Power is an interesting concept. As a child and adolescent, I recognized it as something fatalistic; an egoic way of being. If your life were directed towards gaining power, then you were likely on the wrong path. I understood power in relation to anger. Both of them must coincide, I assumed, mostly because that’s the way I saw it play out in my own home. Power was inflated with money and anger. Power instills fear in others. In the spectrum of a black and white world, power is the most negative of them all.
As I grew, I found myself battling others in a way that I refused to let them have power over me. I was a variation between a pushover and someone who was obstinate. I became better and better at catching someone when they were trying to take advantage of me. In the same respect, I put myself down every time I let it slide and forgave them without even acknowledging the matter of fact. In some cases, I find that I really was getting better at recognizing the parasites I allowed into my life. In other cases, I was only inflating my triggers.
I was an extremist – either letting people walk all over me or cutting them out cold. There was no room for compromise. In my world, there was no reason for it to exist at all. I like giving everything I have to the people I love, but I found that I often attracted those who simply liked to take. So my theory of power, therefore, was proven time and time again.
In psychology, this sort of behaviour is theorized as the confirmation bias – aka, as the tendency to interpret new evidence as confirmation of your existing beliefs or theories. I was looking for these people, attracting them, for the sole purpose of remaining consistent in my belief.

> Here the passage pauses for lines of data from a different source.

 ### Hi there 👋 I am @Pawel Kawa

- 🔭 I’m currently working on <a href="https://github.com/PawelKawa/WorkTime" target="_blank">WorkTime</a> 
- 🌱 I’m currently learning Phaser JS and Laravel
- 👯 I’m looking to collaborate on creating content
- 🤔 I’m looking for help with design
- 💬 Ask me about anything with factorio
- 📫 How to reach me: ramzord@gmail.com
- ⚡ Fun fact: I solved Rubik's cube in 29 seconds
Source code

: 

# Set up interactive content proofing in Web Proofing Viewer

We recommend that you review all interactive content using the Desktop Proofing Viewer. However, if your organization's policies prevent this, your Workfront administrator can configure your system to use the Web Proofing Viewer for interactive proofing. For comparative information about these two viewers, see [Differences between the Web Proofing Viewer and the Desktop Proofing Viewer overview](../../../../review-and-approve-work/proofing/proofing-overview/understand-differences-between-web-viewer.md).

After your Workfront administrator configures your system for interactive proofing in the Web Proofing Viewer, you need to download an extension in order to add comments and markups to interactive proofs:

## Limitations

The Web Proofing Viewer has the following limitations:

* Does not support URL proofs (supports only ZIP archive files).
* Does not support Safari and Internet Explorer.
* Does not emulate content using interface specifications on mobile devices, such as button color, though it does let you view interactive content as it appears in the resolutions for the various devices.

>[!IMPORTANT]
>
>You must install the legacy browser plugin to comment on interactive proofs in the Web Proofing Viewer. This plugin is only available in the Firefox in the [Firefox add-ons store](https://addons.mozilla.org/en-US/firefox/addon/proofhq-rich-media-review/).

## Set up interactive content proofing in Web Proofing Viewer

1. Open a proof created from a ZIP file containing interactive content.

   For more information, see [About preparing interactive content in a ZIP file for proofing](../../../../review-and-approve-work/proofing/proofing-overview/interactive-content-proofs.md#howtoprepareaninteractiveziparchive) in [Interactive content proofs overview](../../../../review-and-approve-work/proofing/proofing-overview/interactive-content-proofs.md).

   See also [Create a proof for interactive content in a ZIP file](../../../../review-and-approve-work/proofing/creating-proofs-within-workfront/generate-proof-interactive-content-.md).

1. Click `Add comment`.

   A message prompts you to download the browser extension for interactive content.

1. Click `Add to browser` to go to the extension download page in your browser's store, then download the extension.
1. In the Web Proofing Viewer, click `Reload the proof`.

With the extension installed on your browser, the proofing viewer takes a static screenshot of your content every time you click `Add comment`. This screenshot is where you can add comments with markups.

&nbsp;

These people in my life were power-hungry, I imagined. That must be the case. And I, aloof, ignorant, and not nearly as self-aware as I am today, can only continue to get caught in their web. There are only two types of people in the world: Those who want power, and those who want freedom. I, of course, fell on the latter. That’s the way I understood things to be. It was easy, simple, and black and white. But now I understand that it’s also not true.
I think I reached a point where I was willing to be more openminded with what power can actually mean. And from there, I learned that power has its own spectrum and that spectrum is dependant on intentionality. The truth is, there is nothing simple about what this word really means and similar to success, it can vary from person to person, depending on their beliefs and experience in the world. But in general, I think of power as the ability to have an effect on others whether that’s on a small or large scale.

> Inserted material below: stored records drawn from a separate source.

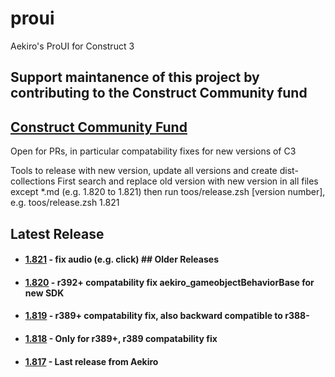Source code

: # proui
 Aekiro's ProUI for Construct 3

## Support maintanence of this project by contributing to the Construct Community fund
## [Construct Community Fund](http://opencollective.com/construct-community/contribute)

 Open for PRs, in particular compatability fixes for new versions of C3

 Tools to release with new version, update all versions and create dist-collections
 First search and replace old version with new version in all files except *.md (e.g. 1.820 to 1.821)
 then run toos/release.zsh [version number], e.g. toos/release.zsh 1.821

 ## Latest Release
 - #### [1.821](https://github.com/ConstructFund/proui/releases/download/1.821/ProUI_v1.821.zip) - fix audio (e.g. click) ## Older Releases
 - #### [1.820](https://github.com/ConstructFund/proui/releases/download/1.820/ProUI_v1.820.zip) - r392+ compatability fix aekiro_gameobjectBehaviorBase for new SDK
 - #### [1.819](https://github.com/ConstructFund/proui/releases/download/1.819/ProUI_v1.819.zip) - r389+ compatability fix, also backward compatible to r388-
 - #### [1.818](https://github.com/ConstructFund/proui/releases/download/1.818/ProUI_v1.818.zip) - Only for r389+, r389 compatability fix
 - #### [1.817](https://github.com/ConstructFund/proui/releases/download/1-817/ProUI_v1.817.zip) - Last release from Aekiro
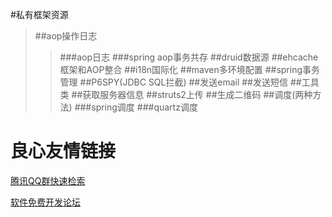#私有框架资源
>##aop操作日志
>>###aop日志
>>###spring  aop事务共存
>##druid数据源
>##ehcache框架和AOP整合
>##i18n国际化
>##maven多环境配置
>##spring事务管理
>##P6SPY(JDBC SQL拦截)
>##发送email
>##发送短信
>##工具类
>##获取服务器信息
>##struts2上传
>##生成二维码
>##调度(两种方法)
>>###spring调度
>>###quartz调度

 # 良心友情链接

[腾讯QQ群快速检索](http://u.720life.cn/s/8cf73f7c)

[软件免费开发论坛](http://u.720life.cn/s/bbb01dc0)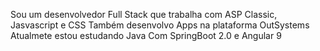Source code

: Sou um desenvolvedor Full Stack que trabalha com ASP Classic, Jasvascript e CSS 
Também desenvolvo Apps na plataforma OutSystems 
Atualmete estou estudando Java Com SpringBoot 2.0 e Angular 9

If that’s true, then where power is rooted from is really who you are, because as we all know, our energy transfers and connects. Our effect on others, therefore, is contingent on our relationship with ourselves. Funny how everything always trickles down to this.

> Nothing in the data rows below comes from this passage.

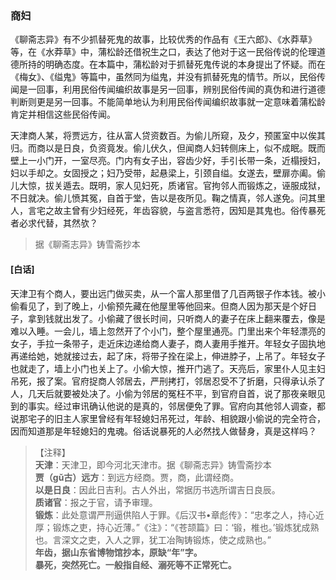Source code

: <script type="text/javascript">
    var head = document.getElementsByTagName('head')[0];
    cssURL = '/public/liao.css';
    linkTag = document.createElement('link');
    linkTag.href = cssURL;
    linkTag.setAttribute('type','text/css');
    linkTag.setAttribute('rel','stylesheet');
    head.appendChild(linkTag);
</script>
### 商妇

《聊斋志异》有不少抓替死鬼的故事，比较优秀的作品有《王六郎》、《水莽草》等，在《水莽草》中，蒲松龄还借祝生之口，表达了他对于这一民俗传说的伦理道德所持的明确态度。在本篇中，蒲松龄对于抓替死鬼传说的本身提出了怀疑。而在《梅女》、《缢鬼》等篇中，虽然同为缢鬼，并没有抓替死鬼的情节。所以，民俗传闻是一回事，利用民俗传闻编织故事是另一回事，辨别民俗传闻的真伪和进行道德判断则更是另一回事。不能简单地认为利用民俗传闻编织故事就一定意味着蒲松龄肯定并相信这些民俗传闻。

天津商人某，将贾远方，往从富人贷资数百。为偷儿所窥，及夕，预匿室中以俟其归。而商以是日良，负资竟发。偷儿伏久，但闻商人妇转侧床上，似不成眠。既而壁上一小门开，一室尽亮。门内有女子出，容齿少好，手引长带一条，近榻授妇，妇以手却之。女固授之；妇乃受带，起悬梁上，引颈自缢。女遂去，壁扉亦阖。偷儿大惊，拔关遁去。既明，家人见妇死，质诸官。官拘邻人而锻炼之，诬服成狱，不日就决。偷儿愤其冤，自首于堂，告以是夜所见。鞠之情真，邻人遂免。问其里人，言宅之故主曾有少妇经死，年齿容貌，与盗言悉符，因知是其鬼也。俗传暴死者必求代替，其然欤？

</section>

> 据《聊斋志异》铸雪斋抄本

#### [白话]
<aside>

天津卫有个商人，要出远门做买卖，从一个富人那里借了几百两银子作本钱。被小偷看见了，到了晚上，小偷预先藏在他屋里等他回来。但商人因为那天是个好日子，拿到钱就出发了。小偷藏了很长时间，只听商人的妻子在床上翻来覆去，像是难以入睡。一会儿，墙上忽然开了个小门，整个屋里通亮。门里出来个年轻漂亮的女子，手拉一条带子，走近床边递给商人妻子，商人妻用手推开。年轻女子固执地再递给她，她就接过去，起了床，将带子拴在梁上，伸进脖子，上吊了。年轻女子也就走了，墙上小门也关上了。小偷大惊，推开门逃了。天亮后，家里仆人见主妇吊死，报了案。官府捉商人邻居去，严刑拷打，邻居忍受不了折磨，只得承认杀了人，几天后就要被处决了。小偷为邻居的冤枉不平，到官府自首，说了那夜亲眼见到的事实。经过审讯确认他说的是真的，邻居便免了罪。官府向其他邻人调查，都说那宅子的旧主人家里曾经有年轻媳妇吊死过，年龄、相貌跟小偷说的完全符合，因而知道那是年轻媳妇的鬼魂。俗话说暴死的人必然找人做替身，真是这样吗？

</aside>

> 【注释】  
<b>天津</b>：天津卫，即今河北天津市。据《聊斋志异》铸雪斋抄本  
<b>贾（gǔ古）远方</b>：到远方经商。贾，商，此谓经商。  
<b>以是日良</b>：因此日吉利。古人外出，常据历书选所谓吉日良辰。  
<b>质诸官</b>：报之于官，请予审理。  
<b>锻炼</b>：此处意谓严刑逼供陷人于罪。《后汉书•章彪传》：“忠孝之人，持心近厚；锻炼之吏，持心近薄。”《注》：“《苍颉篇》曰：‘锻，椎也。’锻炼犹成熟也。言深文之吏，入人之罪，犹工冶陶铸锻炼，使之成熟也。”  
<b>年齿，据山东省博物馆抄本，原缺“年”字。  
<b>暴死，突然死亡。一般指自经、溺死等不正常死亡。  
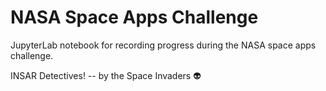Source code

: # NASA Space Apps Challenge

JupyterLab notebook for recording progress during the NASA space apps challenge.

INSAR Detectives! -- by the Space Invaders 👽

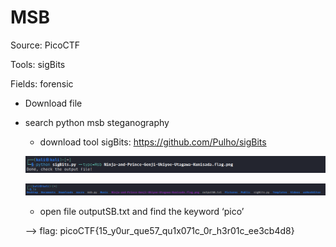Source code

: # MSB

Source: PicoCTF

Tools: sigBits

Fields: forensic

- Download file
- search python msb  steganography
    - download tool sigBits: https://github.com/Pulho/sigBits
    
    ![Untitled](Untitled.png)
    
    ![Untitled](Untitled%201.png)
    
    - open file outputSB.txt and find the keyword ‘pico’
    
    —> flag: picoCTF{15_y0ur_que57_qu1x071c_0r_h3r01c_ee3cb4d8}
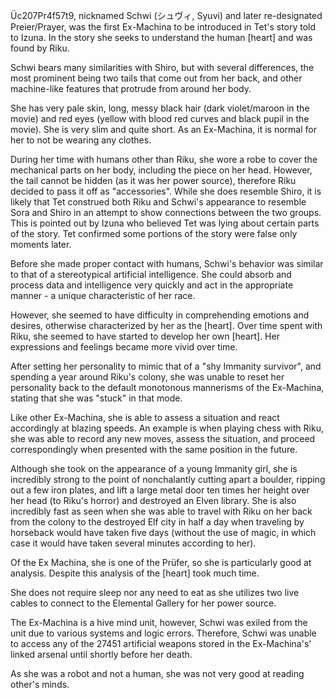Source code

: Üc207Pr4f57t9, nicknamed Schwi (シュヴィ, Syuvi) and later re-designated Preier/Prayer, was the first Ex-Machina to be introduced in Tet's story told to Izuna. In the story she seeks to understand the human [heart] and was found by Riku.

Schwi bears many similarities with Shiro, but with several differences, the most prominent being two tails that come out from her back, and other machine-like features that protrude from around her body.

She has very pale skin, long, messy black hair (dark violet/maroon in the movie) and red eyes (yellow with blood red curves and black pupil in the movie). She is very slim and quite short. As an Ex-Machina, it is normal for her to not be wearing any clothes.

During her time with humans other than Riku, she wore a robe to cover the mechanical parts on her body, including the piece on her head. However, the tail cannot be hidden (as it was her power source), therefore Riku decided to pass it off as "accessories". While she does resemble Shiro, it is likely that Tet construed both Riku and Schwi's appearance to resemble Sora and Shiro in an attempt to show connections between the two groups. This is pointed out by Izuna who believed Tet was lying about certain parts of the story. Tet confirmed some portions of the story were false only moments later.

Before she made proper contact with humans, Schwi's behavior was similar to that of a stereotypical artificial intelligence. She could absorb and process data and intelligence very quickly and act in the appropriate manner - a unique characteristic of her race.

However, she seemed to have difficulty in comprehending emotions and desires, otherwise characterized by her as the [heart]. Over time spent with Riku, she seemed to have started to develop her own [heart]. Her expressions and feelings became more vivid over time.

After setting her personality to mimic that of a "shy Immanity survivor", and spending a year around Riku's colony, she was unable to reset her personality back to the default monotonous mannerisms of the Ex-Machina, stating that she was "stuck" in that mode.


Like other Ex-Machina, she is able to assess a situation and react accordingly at blazing speeds. An example is when playing chess with Riku, she was able to record any new moves, assess the situation, and proceed correspondingly when presented with the same position in the future.

Although she took on the appearance of a young Immanity girl, she is incredibly strong to the point of nonchalantly cutting apart a boulder, ripping out a few iron plates, and lift a large metal door ten times her height over her head (to Riku's horror) and destroyed an Elven library. She is also incredibly fast as seen when she was able to travel with Riku on her back from the colony to the destroyed Elf city in half a day when traveling by horseback would have taken five days (without the use of magic, in which case it would have taken several minutes according to her).

Of the Ex Machina, she is one of the Prüfer, so she is particularly good at analysis. Despite this analysis of the [heart] took much time.

She does not require sleep nor any need to eat as she utilizes two live cables to connect to the Elemental Gallery for her power source.


The Ex-Machina is a hive mind unit, however, Schwi was exiled from the unit due to various systems and logic errors. Therefore, Schwi was unable to access any of the 27451 artificial weapons stored in the Ex-Machina's' linked arsenal until shortly before her death.

As she was a robot and not a human, she was not very good at reading other's minds.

Whether we are aware of it or not, we have an effect on every person we meet, and even those we just walk next to on the street. We have an effect on our friends, our family, our partners, our neighbours, our co-workers, our clients. That is power. How we use that, and what we use it for, well, that’s dependant on our own nature. It’s easy to presume a negative connotation of power, but it’s like the sun. It can give you nutrients. It can shine a light on your day. It has been proven to have a huge effect on your mood. But then again, it can also burn you. It can blind your eyes. It can do a lot of damage. But experiencing any of these results doesn’t make us turn to the sun and instill some sort of persona upon it. It just is what it is. Not good or bad, but whatever you make of it.
Another example being money – something many of us, myself included, have had a negative mindset about or maybe still do. But money is just a resource. How you use it is dependant on you.
When I understood ‘power’ in that same manner, it felt like everything shifted for me. For one, I didn’t feel like I had to submit to weakness only to avoid being egotistical. And secondly, I felt this sort of strength within myself to finally find a space to expand. Having this belief system not only meant holding myself back, but it also meant actively suppressing certain parts of myself simply out of fear.
Like Leon Brown once said, “It all begins and ends in your mind. What you give power to, has power over you, if you allow it.”